AIM OF THE EXERCISE → Go through the data below. List every line that holds the word "MongoDB".

-------- DATA TO PROCESS

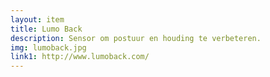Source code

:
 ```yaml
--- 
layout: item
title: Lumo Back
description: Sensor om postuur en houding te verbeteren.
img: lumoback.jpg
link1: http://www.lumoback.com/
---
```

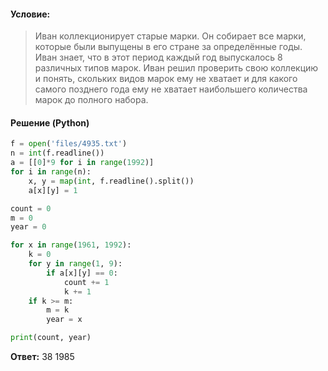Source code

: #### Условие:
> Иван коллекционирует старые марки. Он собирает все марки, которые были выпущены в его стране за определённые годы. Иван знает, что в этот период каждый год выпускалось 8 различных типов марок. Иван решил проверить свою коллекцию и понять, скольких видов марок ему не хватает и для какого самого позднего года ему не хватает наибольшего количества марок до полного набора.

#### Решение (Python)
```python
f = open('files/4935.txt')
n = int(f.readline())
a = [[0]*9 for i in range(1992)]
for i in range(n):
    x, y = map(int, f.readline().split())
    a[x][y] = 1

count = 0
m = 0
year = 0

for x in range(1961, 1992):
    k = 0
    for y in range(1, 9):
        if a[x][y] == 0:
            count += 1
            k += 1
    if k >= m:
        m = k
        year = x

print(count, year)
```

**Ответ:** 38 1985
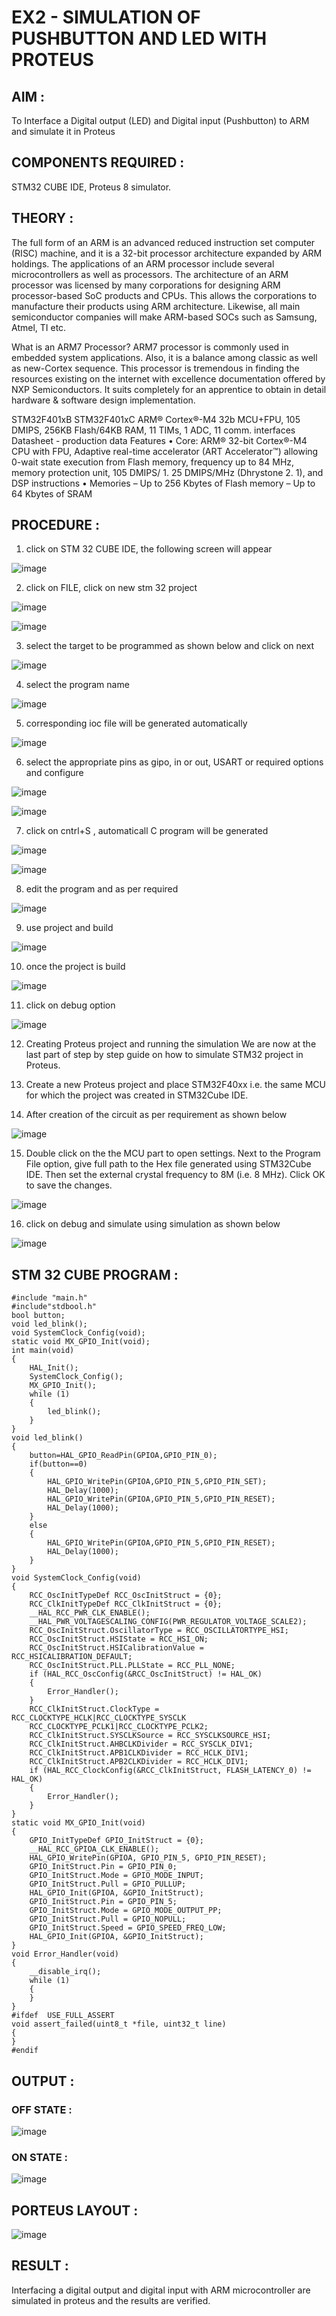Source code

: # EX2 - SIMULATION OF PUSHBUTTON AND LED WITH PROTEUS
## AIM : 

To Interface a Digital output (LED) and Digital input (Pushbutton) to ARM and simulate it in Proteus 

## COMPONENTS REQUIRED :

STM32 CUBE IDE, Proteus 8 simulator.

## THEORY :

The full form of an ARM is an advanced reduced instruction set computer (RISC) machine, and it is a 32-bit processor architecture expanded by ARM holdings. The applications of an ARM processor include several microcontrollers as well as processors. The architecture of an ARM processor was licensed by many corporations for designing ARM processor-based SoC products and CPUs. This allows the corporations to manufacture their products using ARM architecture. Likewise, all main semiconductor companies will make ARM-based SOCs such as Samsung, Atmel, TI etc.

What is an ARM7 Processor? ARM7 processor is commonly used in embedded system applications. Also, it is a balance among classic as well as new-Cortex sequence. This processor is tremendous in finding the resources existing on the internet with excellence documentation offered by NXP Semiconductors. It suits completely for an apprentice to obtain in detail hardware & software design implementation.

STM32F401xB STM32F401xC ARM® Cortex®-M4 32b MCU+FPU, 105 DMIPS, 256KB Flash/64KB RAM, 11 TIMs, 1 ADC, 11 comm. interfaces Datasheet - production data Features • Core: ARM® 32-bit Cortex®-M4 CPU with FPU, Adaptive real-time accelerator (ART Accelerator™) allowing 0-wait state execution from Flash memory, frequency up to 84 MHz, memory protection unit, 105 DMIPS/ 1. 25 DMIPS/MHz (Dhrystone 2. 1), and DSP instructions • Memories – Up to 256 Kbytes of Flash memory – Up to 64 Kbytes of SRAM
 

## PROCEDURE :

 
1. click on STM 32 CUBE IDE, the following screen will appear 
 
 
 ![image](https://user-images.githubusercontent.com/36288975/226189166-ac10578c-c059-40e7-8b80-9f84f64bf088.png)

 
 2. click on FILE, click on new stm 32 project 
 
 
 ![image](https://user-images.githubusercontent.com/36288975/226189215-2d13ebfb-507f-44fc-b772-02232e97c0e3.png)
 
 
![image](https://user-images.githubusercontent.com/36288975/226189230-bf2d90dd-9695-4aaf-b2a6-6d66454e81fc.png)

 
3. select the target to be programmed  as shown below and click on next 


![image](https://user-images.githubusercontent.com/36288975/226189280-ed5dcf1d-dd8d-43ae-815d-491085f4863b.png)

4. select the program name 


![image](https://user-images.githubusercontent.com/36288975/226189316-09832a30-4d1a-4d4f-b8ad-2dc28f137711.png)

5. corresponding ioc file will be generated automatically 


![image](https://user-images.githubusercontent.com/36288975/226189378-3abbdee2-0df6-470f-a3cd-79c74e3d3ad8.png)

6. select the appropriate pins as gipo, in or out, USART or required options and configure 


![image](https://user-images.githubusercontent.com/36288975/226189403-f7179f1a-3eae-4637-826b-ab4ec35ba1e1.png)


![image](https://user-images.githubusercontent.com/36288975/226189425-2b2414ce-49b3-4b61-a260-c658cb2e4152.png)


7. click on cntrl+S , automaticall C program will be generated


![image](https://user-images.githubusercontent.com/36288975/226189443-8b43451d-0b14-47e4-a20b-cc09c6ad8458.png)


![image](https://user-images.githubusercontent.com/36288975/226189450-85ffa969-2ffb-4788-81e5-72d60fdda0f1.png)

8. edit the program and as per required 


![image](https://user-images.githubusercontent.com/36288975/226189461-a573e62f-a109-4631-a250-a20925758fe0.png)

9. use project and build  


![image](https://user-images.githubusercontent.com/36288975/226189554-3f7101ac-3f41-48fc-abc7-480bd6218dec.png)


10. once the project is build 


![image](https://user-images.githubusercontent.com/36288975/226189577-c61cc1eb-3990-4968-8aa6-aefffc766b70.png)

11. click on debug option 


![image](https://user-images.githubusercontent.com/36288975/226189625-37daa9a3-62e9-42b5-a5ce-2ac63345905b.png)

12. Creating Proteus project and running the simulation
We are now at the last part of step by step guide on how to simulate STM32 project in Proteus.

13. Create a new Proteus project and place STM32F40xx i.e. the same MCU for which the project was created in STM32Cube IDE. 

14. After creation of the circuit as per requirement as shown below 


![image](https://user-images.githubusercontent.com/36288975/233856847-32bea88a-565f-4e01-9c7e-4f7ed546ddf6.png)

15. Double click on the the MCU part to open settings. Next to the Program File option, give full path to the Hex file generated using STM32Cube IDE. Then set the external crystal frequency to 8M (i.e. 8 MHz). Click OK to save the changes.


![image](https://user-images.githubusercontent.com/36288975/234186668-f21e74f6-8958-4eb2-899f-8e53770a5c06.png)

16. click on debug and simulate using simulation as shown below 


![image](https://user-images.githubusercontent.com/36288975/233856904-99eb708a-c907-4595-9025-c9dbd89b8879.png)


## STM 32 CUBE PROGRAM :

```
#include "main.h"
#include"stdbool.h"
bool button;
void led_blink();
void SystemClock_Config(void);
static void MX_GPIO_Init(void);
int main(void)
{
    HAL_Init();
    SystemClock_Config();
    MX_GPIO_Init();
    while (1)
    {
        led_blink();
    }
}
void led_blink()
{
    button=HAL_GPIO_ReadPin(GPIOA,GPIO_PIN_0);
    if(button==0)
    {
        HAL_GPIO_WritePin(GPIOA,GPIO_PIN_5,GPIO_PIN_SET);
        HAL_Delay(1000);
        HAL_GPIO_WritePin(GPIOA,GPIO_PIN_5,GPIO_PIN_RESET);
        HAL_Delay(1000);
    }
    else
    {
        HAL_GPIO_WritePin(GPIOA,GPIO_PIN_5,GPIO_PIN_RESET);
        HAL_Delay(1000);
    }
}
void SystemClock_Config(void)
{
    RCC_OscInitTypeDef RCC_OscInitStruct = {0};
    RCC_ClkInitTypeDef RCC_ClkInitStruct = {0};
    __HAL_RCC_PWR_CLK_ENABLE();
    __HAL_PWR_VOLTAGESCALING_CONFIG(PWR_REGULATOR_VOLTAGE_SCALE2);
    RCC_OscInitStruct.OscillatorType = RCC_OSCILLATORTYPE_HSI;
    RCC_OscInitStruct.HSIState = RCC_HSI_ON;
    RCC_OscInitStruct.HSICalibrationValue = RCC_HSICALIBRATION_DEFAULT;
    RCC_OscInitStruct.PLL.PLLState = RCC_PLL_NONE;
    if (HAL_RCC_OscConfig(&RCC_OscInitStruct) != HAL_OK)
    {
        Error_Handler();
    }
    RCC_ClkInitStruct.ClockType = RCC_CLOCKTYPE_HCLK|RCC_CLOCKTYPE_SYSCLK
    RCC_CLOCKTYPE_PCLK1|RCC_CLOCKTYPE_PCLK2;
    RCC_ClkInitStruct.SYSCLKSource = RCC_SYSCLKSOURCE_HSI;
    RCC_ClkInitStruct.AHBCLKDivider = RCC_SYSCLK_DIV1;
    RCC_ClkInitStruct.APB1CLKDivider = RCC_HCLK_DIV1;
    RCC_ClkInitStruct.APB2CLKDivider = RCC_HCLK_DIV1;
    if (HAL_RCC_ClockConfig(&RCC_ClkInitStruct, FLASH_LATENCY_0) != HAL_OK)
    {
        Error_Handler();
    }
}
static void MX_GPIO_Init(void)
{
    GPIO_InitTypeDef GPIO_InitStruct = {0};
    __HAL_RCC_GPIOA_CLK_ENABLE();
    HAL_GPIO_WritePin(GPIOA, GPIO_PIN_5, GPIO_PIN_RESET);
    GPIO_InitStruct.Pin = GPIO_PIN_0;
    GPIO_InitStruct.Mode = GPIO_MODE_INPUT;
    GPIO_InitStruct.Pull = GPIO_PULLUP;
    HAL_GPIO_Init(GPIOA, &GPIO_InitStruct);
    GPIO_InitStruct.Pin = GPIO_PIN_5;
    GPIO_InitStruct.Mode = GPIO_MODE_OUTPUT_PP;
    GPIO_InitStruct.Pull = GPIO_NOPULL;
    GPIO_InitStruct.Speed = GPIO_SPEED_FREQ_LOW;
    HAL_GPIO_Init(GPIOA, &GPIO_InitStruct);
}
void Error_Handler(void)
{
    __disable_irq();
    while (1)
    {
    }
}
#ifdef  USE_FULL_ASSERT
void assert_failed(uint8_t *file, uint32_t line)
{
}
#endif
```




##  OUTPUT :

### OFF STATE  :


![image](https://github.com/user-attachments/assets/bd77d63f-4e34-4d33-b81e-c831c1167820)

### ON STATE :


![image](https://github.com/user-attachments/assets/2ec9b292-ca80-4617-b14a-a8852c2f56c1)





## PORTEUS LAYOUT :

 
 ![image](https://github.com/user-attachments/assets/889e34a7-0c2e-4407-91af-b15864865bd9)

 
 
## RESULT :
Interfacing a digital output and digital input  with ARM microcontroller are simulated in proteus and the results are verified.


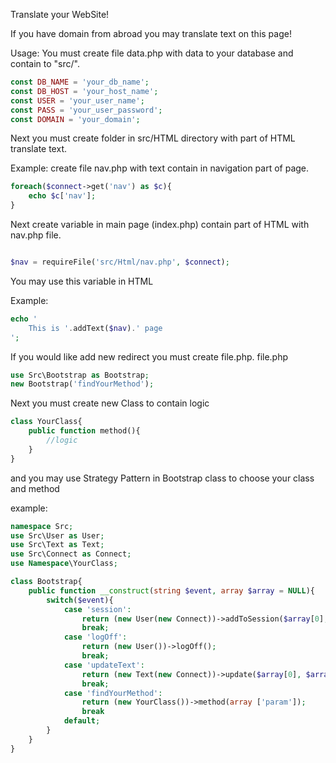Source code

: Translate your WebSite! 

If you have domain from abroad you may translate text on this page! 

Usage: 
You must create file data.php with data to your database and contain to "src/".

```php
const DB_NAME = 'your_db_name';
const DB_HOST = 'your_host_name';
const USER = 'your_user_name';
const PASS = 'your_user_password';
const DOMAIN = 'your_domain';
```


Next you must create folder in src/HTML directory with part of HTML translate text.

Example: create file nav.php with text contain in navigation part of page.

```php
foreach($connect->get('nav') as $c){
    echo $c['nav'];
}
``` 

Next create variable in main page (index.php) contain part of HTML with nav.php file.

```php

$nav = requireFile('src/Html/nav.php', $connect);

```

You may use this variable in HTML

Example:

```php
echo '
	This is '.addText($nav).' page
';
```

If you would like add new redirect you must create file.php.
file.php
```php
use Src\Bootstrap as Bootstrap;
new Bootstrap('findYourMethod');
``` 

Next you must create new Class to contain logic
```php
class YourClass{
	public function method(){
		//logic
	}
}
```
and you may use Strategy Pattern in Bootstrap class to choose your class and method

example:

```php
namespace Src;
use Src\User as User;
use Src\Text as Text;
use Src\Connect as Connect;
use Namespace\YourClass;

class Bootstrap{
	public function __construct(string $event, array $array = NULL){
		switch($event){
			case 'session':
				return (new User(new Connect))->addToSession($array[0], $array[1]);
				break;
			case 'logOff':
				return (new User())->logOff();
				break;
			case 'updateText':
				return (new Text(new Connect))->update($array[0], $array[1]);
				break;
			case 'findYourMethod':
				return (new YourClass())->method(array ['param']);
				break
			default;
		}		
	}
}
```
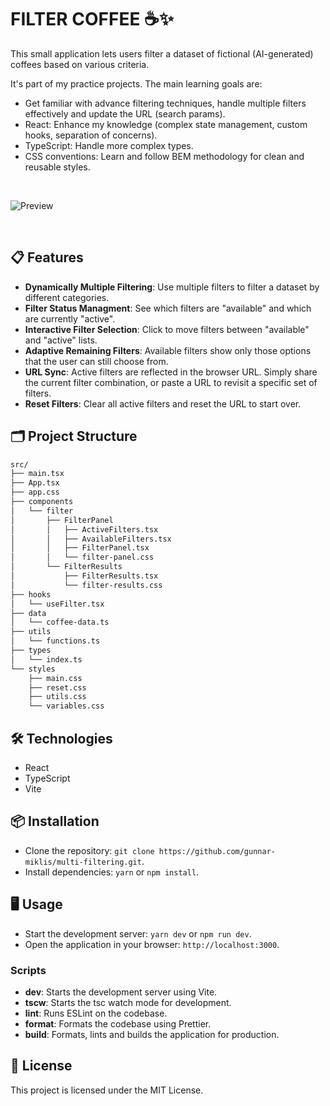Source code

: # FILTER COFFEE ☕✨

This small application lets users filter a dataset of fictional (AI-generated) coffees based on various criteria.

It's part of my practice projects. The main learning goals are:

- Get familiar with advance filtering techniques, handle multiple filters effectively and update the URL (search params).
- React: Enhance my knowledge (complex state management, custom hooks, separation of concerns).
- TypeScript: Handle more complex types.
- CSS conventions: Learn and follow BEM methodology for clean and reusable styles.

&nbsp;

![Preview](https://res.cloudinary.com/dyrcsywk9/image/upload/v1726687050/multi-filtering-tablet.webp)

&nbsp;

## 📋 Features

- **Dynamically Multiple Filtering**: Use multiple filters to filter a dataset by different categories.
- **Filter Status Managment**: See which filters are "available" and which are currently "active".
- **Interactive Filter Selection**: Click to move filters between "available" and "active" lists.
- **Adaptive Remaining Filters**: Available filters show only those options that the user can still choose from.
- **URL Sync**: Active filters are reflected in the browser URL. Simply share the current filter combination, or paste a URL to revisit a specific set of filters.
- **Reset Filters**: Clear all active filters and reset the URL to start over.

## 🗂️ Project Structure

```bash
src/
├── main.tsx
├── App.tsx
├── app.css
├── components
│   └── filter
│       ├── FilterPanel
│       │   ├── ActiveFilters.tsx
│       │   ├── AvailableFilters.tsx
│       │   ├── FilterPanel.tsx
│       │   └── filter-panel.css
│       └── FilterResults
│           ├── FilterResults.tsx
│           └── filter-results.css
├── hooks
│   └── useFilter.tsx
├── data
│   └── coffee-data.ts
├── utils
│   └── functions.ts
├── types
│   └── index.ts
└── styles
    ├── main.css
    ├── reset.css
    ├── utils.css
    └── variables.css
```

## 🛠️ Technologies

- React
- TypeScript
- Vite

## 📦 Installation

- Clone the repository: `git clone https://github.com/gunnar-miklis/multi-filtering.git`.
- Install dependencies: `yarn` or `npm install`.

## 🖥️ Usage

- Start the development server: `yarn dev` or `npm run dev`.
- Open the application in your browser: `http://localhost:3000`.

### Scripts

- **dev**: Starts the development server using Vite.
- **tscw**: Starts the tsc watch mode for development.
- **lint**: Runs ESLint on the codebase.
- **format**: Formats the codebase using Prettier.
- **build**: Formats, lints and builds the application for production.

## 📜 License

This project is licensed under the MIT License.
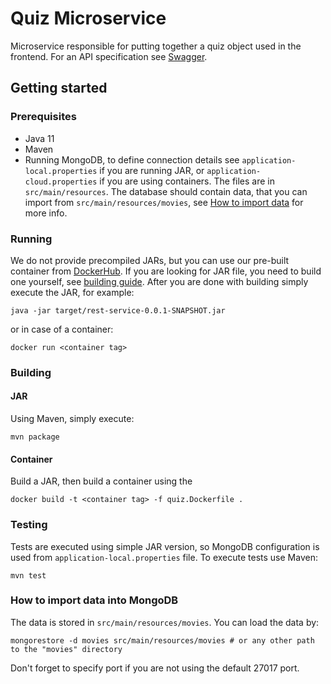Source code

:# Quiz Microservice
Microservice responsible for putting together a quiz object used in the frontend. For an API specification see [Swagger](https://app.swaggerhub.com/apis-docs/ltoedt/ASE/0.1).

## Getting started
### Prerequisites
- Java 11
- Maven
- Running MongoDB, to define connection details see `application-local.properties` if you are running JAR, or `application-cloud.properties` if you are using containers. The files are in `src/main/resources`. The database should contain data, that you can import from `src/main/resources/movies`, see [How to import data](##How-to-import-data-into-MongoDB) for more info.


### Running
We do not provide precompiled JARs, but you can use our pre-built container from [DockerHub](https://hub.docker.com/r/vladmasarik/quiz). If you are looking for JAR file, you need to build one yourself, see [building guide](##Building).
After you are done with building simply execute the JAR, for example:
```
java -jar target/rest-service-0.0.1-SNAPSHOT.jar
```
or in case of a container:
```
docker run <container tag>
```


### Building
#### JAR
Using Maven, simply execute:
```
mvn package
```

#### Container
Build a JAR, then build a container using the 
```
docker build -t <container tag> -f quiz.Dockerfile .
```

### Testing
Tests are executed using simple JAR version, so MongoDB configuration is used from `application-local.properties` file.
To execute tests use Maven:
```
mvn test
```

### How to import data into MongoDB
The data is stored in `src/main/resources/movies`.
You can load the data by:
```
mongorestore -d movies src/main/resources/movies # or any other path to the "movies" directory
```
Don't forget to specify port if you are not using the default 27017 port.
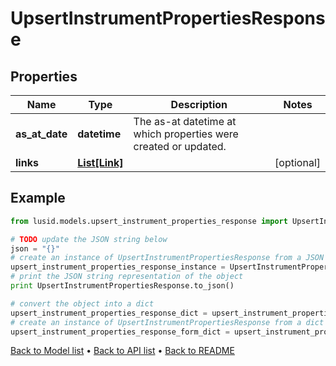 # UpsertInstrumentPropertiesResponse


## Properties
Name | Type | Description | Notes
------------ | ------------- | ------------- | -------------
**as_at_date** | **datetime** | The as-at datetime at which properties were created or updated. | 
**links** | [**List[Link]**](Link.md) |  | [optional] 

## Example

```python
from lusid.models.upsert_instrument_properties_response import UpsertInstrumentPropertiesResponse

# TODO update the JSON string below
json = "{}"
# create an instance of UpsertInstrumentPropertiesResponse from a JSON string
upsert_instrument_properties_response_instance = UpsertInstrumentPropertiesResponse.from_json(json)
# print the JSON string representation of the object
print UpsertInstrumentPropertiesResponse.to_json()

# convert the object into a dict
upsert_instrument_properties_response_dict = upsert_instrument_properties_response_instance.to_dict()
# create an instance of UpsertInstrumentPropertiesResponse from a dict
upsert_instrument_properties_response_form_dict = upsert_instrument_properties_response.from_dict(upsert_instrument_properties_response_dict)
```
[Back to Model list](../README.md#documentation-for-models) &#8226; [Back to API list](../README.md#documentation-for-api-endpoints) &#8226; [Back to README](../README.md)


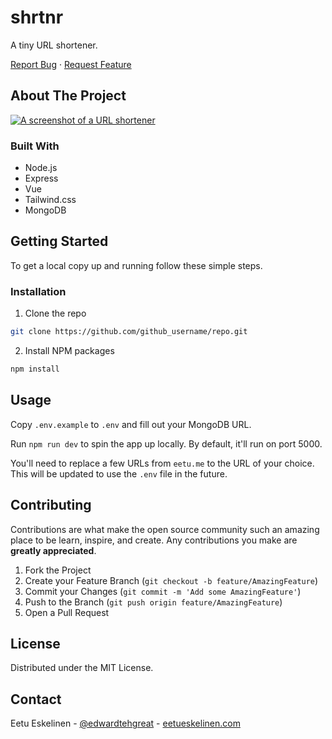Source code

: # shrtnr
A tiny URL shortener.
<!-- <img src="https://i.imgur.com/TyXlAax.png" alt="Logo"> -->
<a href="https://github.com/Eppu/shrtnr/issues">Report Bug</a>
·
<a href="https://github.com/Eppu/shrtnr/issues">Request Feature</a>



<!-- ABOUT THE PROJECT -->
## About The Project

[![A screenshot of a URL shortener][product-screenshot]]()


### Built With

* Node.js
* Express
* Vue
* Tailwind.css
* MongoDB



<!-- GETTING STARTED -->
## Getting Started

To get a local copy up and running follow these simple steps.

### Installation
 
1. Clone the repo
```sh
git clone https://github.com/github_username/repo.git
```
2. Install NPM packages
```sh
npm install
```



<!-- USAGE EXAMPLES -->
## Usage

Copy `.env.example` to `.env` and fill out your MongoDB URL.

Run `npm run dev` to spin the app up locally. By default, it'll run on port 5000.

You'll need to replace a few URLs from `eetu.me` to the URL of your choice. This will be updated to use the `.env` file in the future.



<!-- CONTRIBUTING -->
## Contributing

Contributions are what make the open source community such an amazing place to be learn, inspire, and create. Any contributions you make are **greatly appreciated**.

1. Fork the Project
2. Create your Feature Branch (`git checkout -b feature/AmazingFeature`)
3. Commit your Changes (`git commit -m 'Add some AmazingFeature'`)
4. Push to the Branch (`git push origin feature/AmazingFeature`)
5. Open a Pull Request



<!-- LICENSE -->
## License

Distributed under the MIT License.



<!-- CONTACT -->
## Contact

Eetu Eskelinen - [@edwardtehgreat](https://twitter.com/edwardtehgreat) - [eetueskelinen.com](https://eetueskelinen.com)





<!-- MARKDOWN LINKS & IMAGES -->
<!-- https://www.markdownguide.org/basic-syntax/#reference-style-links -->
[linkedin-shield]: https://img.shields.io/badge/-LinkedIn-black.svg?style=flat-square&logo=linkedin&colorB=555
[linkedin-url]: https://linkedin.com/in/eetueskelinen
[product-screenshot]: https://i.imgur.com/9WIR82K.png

----------------

REPLY TO THE TASK →
- Running MongoDB, to define connection details see `application-local.properties` if you are running JAR, or `application-cloud.properties` if you are using containers. The files are in `src/main/resources`. The database should contain data, that you can import from `src/main/resources/movies`, see [How to import data](##How-to-import-data-into-MongoDB) for more info.
Tests are executed using simple JAR version, so MongoDB configuration is used from `application-local.properties` file.
### How to import data into MongoDB
* MongoDB
Copy `.env.example` to `.env` and fill out your MongoDB URL.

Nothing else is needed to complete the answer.